Le Conseil d'Etat souhaite pouvoir déléguer entièrement à des entités privées l'exploitation d'un centre dédié. A priori, le modèle juridique privilégié serait celui d'une fondation privée.
Usage légitime de la contrainte
Ce type d'externalisation reste toutefois rare en Suisse (lire encadré) et, selon le canton du Valais, il n'existe actuellement pas d'établissement privé pénitentiaire proposant des MTI en Suisse. Côté romand, Neuchâtel vient aussi de lancer une réflexion sur la question.
Genève avait fait un pas dans ce sens en 2015 en déléguant le transport des détenus à l'entreprise Securitas. Mais cinq ans plus tard, le Grand Conseil avait rétropédalé.
"On estime que le convoyage des détenus est une tâche régalienne qui implique l'usage de la force et qui doit pouvoir être surveillée. Ce sont aussi des tâches qui doivent être réalisées par des agents spécialisés, pour qu'ils aient la légitimité d'utiliser des moyens de contrainte si besoin", explique Léna Strasser, députée socialiste et membre de la commission du Grand Conseil genevois chargée de l'examen des conditions de détention.
"Donc il appartient à l'Etat de la mettre en œuvre, et non à une entreprise privée", poursuit-elle.
Encadrer la pratique
À l'inverse, pour le coprésident de la Conférence des directrices et directeurs de départements cantonaux de justice et police (CCDJP) Alain Ribaux, la proposition valaisanne va dans le bon sens. Toutefois, le ministre neuchâtelois souligne qu'il s'agit surtout d'encadrer les mandats externes et non d'ouvrir la porte à une plus grande privatisation.
"On a un article du Code pénal qui donne une autorisation générale de faire exécuter un certain nombre de choses par le secteur privé", souligne-t-il. "L'idée, c'est d'enjoindre les cantons à prévoir une base légale formelle, de sorte à être sûr que les droits fondamentaux des détenus sont respectés. Ça donne un cadre légal et ça nous paraît important, dans un domaine qui est assez sensible, que les choses soient bien cadrées."

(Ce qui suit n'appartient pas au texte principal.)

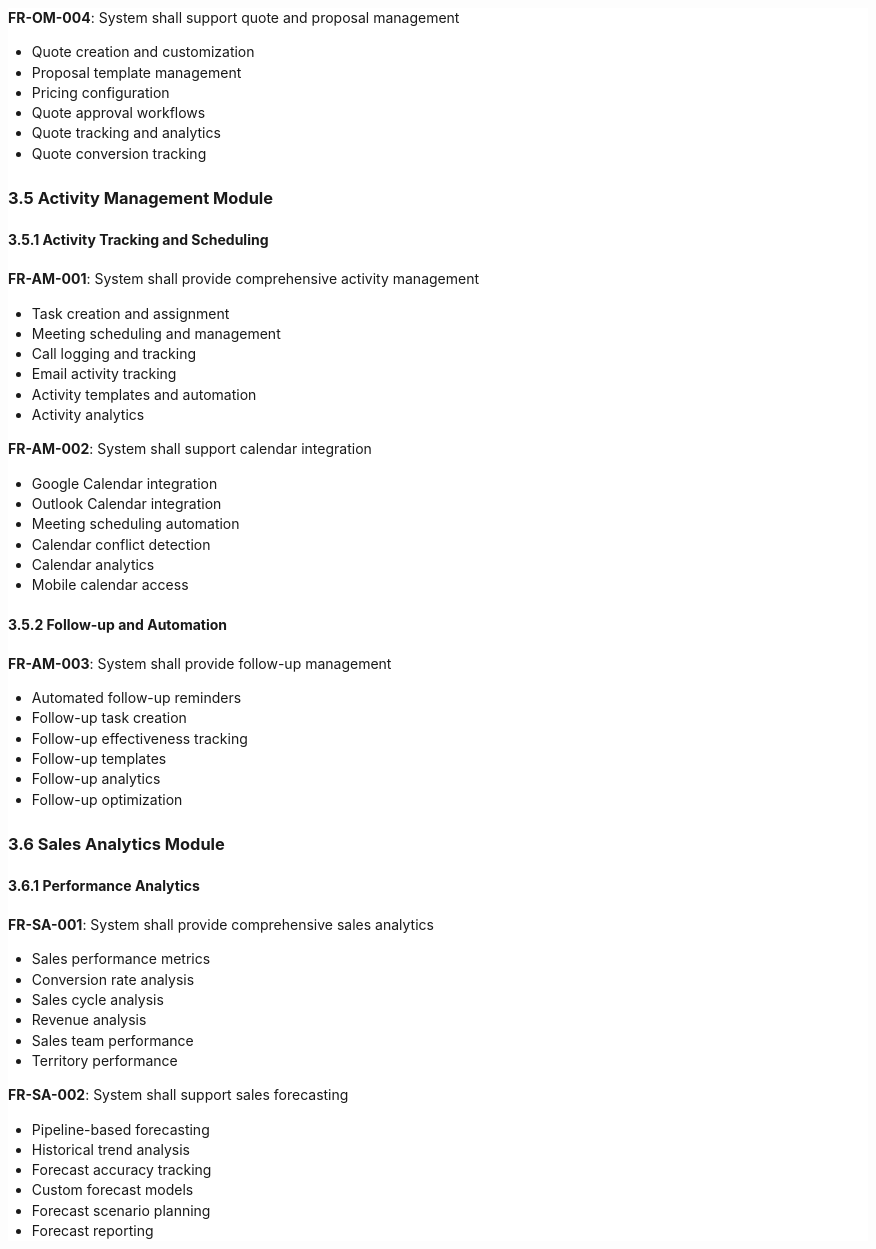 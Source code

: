 **FR-OM-004**: System shall support quote and proposal management
- Quote creation and customization
- Proposal template management
- Pricing configuration
- Quote approval workflows
- Quote tracking and analytics
- Quote conversion tracking

### 3.5 Activity Management Module

#### 3.5.1 Activity Tracking and Scheduling
**FR-AM-001**: System shall provide comprehensive activity management
- Task creation and assignment
- Meeting scheduling and management
- Call logging and tracking
- Email activity tracking
- Activity templates and automation
- Activity analytics

**FR-AM-002**: System shall support calendar integration
- Google Calendar integration
- Outlook Calendar integration
- Meeting scheduling automation
- Calendar conflict detection
- Calendar analytics
- Mobile calendar access

#### 3.5.2 Follow-up and Automation
**FR-AM-003**: System shall provide follow-up management
- Automated follow-up reminders
- Follow-up task creation
- Follow-up effectiveness tracking
- Follow-up templates
- Follow-up analytics
- Follow-up optimization

### 3.6 Sales Analytics Module

#### 3.6.1 Performance Analytics
**FR-SA-001**: System shall provide comprehensive sales analytics
- Sales performance metrics
- Conversion rate analysis
- Sales cycle analysis
- Revenue analysis
- Sales team performance
- Territory performance

**FR-SA-002**: System shall support sales forecasting
- Pipeline-based forecasting
- Historical trend analysis
- Forecast accuracy tracking
- Custom forecast models
- Forecast scenario planning
- Forecast reporting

En Valais, la consultation s'est terminée dimanche et sur cette base, il incombe désormais au Conseil d'Etat de proposer un projet de loi qui sera débattu au Grand Conseil. Et déjà, les avis divergent, les uns y voyant une proposition pionnière, d'autres craignant que cela ouvre une boîte de Pandore.
Sujet radio: Diana-Alice Ramsauer
Texte web: Pierrik Jordan
Des lois cantonales, mais pas encore d'application en Suisse
À l'heure actuelle, quatre cantons (Argovie, Lucerne, Thurgovie et Zurich) ont fait appel à des acteurs privés pour l'exécution des peines sous forme de semi-détention, de travail externe, ou sous surveillance électronique.
Dans les cantons de Berne et de Bâle-Ville, une législation cantonale encadre la privatisation de l'exécution de certaines peines. Elle prévoit l'implication d'établissements privés pour exécuter des peines privatives de liberté, mais aussi de personnes privées pour l'accomplissement de certaines tâches. Les conditions, les exigences, la procédure et la surveillance sont régies par la loi.
Cependant, aucun de ces deux cantons n'a pour l'heure délégué l'exploitation d'un établissement pénitentiaire à une entité privée.
Enfin, le canton d'Argovie dispose d'un établissement psychiatrique privé, les Services psychiatriques d'Argovie (PDAG), qui incluent une unité forensique susceptible d'exécuter des MTI en milieu fermé. Il s'agit d'une société anonyme dont le canton est unique actionnaire.